Aim of the task: Retype the data below, every word of it, exactly.

---- Dataset excerpts

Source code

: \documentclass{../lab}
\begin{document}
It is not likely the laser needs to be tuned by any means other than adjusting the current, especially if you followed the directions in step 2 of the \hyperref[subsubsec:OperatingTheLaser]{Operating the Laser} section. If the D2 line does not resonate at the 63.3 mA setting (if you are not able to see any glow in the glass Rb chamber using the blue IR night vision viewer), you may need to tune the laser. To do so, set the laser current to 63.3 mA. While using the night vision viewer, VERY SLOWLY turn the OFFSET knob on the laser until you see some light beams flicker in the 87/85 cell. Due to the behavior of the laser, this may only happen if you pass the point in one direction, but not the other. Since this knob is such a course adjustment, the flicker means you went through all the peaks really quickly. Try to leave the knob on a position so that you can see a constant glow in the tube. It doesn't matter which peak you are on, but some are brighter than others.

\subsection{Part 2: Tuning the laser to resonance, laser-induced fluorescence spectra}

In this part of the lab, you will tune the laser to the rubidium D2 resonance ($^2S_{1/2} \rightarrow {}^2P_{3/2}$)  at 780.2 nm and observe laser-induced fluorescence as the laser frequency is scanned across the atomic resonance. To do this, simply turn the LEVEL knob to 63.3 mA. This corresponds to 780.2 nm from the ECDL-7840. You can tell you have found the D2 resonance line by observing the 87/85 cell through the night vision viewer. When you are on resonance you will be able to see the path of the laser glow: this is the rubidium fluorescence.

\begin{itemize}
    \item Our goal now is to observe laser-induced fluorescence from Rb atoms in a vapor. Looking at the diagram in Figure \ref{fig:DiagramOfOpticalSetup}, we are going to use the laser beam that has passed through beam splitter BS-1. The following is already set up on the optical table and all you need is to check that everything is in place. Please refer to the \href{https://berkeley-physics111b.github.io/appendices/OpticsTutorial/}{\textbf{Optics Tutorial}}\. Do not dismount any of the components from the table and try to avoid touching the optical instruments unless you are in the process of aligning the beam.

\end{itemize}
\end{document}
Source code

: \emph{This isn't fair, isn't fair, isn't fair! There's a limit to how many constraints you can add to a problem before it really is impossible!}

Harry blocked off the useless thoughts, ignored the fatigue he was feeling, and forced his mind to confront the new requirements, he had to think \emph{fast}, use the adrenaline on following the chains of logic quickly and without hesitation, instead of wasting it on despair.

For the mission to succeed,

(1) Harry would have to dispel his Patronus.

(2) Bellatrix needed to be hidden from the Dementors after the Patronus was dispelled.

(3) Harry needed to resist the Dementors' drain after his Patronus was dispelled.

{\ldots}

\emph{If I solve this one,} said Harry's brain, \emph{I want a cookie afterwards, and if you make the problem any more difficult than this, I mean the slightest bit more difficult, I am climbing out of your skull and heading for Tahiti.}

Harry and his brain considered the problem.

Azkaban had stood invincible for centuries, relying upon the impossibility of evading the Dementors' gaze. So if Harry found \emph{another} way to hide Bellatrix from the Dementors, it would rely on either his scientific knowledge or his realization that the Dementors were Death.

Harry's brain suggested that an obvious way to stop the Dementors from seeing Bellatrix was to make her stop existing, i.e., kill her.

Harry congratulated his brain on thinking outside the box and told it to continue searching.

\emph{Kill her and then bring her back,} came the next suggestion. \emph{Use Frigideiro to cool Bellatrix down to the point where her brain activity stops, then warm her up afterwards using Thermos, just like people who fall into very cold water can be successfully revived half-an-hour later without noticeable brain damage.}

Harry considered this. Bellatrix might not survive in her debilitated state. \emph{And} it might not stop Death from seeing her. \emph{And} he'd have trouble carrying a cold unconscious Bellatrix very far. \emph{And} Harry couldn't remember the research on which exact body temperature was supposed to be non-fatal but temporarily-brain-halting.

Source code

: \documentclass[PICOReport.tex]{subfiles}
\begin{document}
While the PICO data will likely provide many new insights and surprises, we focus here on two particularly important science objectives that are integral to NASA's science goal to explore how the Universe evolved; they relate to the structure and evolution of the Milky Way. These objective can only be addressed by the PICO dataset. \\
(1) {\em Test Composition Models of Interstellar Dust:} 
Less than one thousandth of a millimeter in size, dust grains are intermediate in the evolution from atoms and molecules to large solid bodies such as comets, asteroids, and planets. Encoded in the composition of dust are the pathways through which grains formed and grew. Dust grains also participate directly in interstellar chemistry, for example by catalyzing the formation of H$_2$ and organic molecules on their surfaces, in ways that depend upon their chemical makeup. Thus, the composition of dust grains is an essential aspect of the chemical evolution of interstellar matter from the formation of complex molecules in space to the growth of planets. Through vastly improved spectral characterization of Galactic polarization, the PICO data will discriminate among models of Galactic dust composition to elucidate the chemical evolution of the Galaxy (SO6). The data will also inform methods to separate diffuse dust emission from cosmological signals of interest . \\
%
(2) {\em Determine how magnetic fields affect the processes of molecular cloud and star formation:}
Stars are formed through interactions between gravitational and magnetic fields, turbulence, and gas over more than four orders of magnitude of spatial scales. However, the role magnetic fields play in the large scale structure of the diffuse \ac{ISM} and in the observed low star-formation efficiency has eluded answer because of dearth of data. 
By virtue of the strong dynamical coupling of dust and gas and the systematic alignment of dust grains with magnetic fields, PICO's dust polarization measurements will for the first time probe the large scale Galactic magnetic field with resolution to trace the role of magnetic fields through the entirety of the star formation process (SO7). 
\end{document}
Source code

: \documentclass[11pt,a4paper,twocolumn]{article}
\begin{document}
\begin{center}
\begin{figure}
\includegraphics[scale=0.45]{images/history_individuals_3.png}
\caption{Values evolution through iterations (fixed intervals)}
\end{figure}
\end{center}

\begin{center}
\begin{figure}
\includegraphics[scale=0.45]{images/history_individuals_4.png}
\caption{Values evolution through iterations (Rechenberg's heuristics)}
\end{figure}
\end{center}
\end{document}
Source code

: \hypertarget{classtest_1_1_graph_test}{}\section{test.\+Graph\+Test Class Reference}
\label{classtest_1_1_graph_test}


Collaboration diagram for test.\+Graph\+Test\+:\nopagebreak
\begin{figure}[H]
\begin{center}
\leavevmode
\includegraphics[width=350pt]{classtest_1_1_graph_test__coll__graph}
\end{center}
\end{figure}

--------

Task solution:
Source code

: \documentclass{../lab}
\begin{document}
It is not likely the laser needs to be tuned by any means other than adjusting the current, especially if you followed the directions in step 2 of the \hyperref[subsubsec:OperatingTheLaser]{Operating the Laser} section. If the D2 line does not resonate at the 63.3 mA setting (if you are not able to see any glow in the glass Rb chamber using the blue IR night vision viewer), you may need to tune the laser. To do so, set the laser current to 63.3 mA. While using the night vision viewer, VERY SLOWLY turn the OFFSET knob on the laser until you see some light beams flicker in the 87/85 cell. Due to the behavior of the laser, this may only happen if you pass the point in one direction, but not the other. Since this knob is such a course adjustment, the flicker means you went through all the peaks really quickly. Try to leave the knob on a position so that you can see a constant glow in the tube. It doesn't matter which peak you are on, but some are brighter than others.

\subsection{Part 2: Tuning the laser to resonance, laser-induced fluorescence spectra}

In this part of the lab, you will tune the laser to the rubidium D2 resonance ($^2S_{1/2} \rightarrow {}^2P_{3/2}$)  at 780.2 nm and observe laser-induced fluorescence as the laser frequency is scanned across the atomic resonance. To do this, simply turn the LEVEL knob to 63.3 mA. This corresponds to 780.2 nm from the ECDL-7840. You can tell you have found the D2 resonance line by observing the 87/85 cell through the night vision viewer. When you are on resonance you will be able to see the path of the laser glow: this is the rubidium fluorescence.

\begin{itemize}
    \item Our goal now is to observe laser-induced fluorescence from Rb atoms in a vapor. Looking at the diagram in Figure \ref{fig:DiagramOfOpticalSetup}, we are going to use the laser beam that has passed through beam splitter BS-1. The following is already set up on the optical table and all you need is to check that everything is in place. Please refer to the \href{https://berkeley-physics111b.github.io/appendices/OpticsTutorial/}{\textbf{Optics Tutorial}}\. Do not dismount any of the components from the table and try to avoid touching the optical instruments unless you are in the process of aligning the beam.

\end{itemize}
\end{document}
Source code

: \emph{This isn't fair, isn't fair, isn't fair! There's a limit to how many constraints you can add to a problem before it really is impossible!}

Harry blocked off the useless thoughts, ignored the fatigue he was feeling, and forced his mind to confront the new requirements, he had to think \emph{fast}, use the adrenaline on following the chains of logic quickly and without hesitation, instead of wasting it on despair.

For the mission to succeed,

(1) Harry would have to dispel his Patronus.

(2) Bellatrix needed to be hidden from the Dementors after the Patronus was dispelled.

(3) Harry needed to resist the Dementors' drain after his Patronus was dispelled.

{\ldots}

\emph{If I solve this one,} said Harry's brain, \emph{I want a cookie afterwards, and if you make the problem any more difficult than this, I mean the slightest bit more difficult, I am climbing out of your skull and heading for Tahiti.}

Harry and his brain considered the problem.

Azkaban had stood invincible for centuries, relying upon the impossibility of evading the Dementors' gaze. So if Harry found \emph{another} way to hide Bellatrix from the Dementors, it would rely on either his scientific knowledge or his realization that the Dementors were Death.

Harry's brain suggested that an obvious way to stop the Dementors from seeing Bellatrix was to make her stop existing, i.e., kill her.

Harry congratulated his brain on thinking outside the box and told it to continue searching.

\emph{Kill her and then bring her back,} came the next suggestion. \emph{Use Frigideiro to cool Bellatrix down to the point where her brain activity stops, then warm her up afterwards using Thermos, just like people who fall into very cold water can be successfully revived half-an-hour later without noticeable brain damage.}

Harry considered this. Bellatrix might not survive in her debilitated state. \emph{And} it might not stop Death from seeing her. \emph{And} he'd have trouble carrying a cold unconscious Bellatrix very far. \emph{And} Harry couldn't remember the research on which exact body temperature was supposed to be non-fatal but temporarily-brain-halting.

Source code

: \documentclass[PICOReport.tex]{subfiles}
\begin{document}
While the PICO data will likely provide many new insights and surprises, we focus here on two particularly important science objectives that are integral to NASA's science goal to explore how the Universe evolved; they relate to the structure and evolution of the Milky Way. These objective can only be addressed by the PICO dataset. \\
(1) {\em Test Composition Models of Interstellar Dust:} 
Less than one thousandth of a millimeter in size, dust grains are intermediate in the evolution from atoms and molecules to large solid bodies such as comets, asteroids, and planets. Encoded in the composition of dust are the pathways through which grains formed and grew. Dust grains also participate directly in interstellar chemistry, for example by catalyzing the formation of H$_2$ and organic molecules on their surfaces, in ways that depend upon their chemical makeup. Thus, the composition of dust grains is an essential aspect of the chemical evolution of interstellar matter from the formation of complex molecules in space to the growth of planets. Through vastly improved spectral characterization of Galactic polarization, the PICO data will discriminate among models of Galactic dust composition to elucidate the chemical evolution of the Galaxy (SO6). The data will also inform methods to separate diffuse dust emission from cosmological signals of interest . \\
%
(2) {\em Determine how magnetic fields affect the processes of molecular cloud and star formation:}
Stars are formed through interactions between gravitational and magnetic fields, turbulence, and gas over more than four orders of magnitude of spatial scales. However, the role magnetic fields play in the large scale structure of the diffuse \ac{ISM} and in the observed low star-formation efficiency has eluded answer because of dearth of data. 
By virtue of the strong dynamical coupling of dust and gas and the systematic alignment of dust grains with magnetic fields, PICO's dust polarization measurements will for the first time probe the large scale Galactic magnetic field with resolution to trace the role of magnetic fields through the entirety of the star formation process (SO7). 
\end{document}
Source code

: \documentclass[11pt,a4paper,twocolumn]{article}
\begin{document}
\begin{center}
\begin{figure}
\includegraphics[scale=0.45]{images/history_individuals_3.png}
\caption{Values evolution through iterations (fixed intervals)}
\end{figure}
\end{center}

\begin{center}
\begin{figure}
\includegraphics[scale=0.45]{images/history_individuals_4.png}
\caption{Values evolution through iterations (Rechenberg's heuristics)}
\end{figure}
\end{center}
\end{document}
Source code

: \hypertarget{classtest_1_1_graph_test}{}\section{test.\+Graph\+Test Class Reference}
\label{classtest_1_1_graph_test}


Collaboration diagram for test.\+Graph\+Test\+:\nopagebreak
\begin{figure}[H]
\begin{center}
\leavevmode
\includegraphics[width=350pt]{classtest_1_1_graph_test__coll__graph}
\end{center}
\end{figure}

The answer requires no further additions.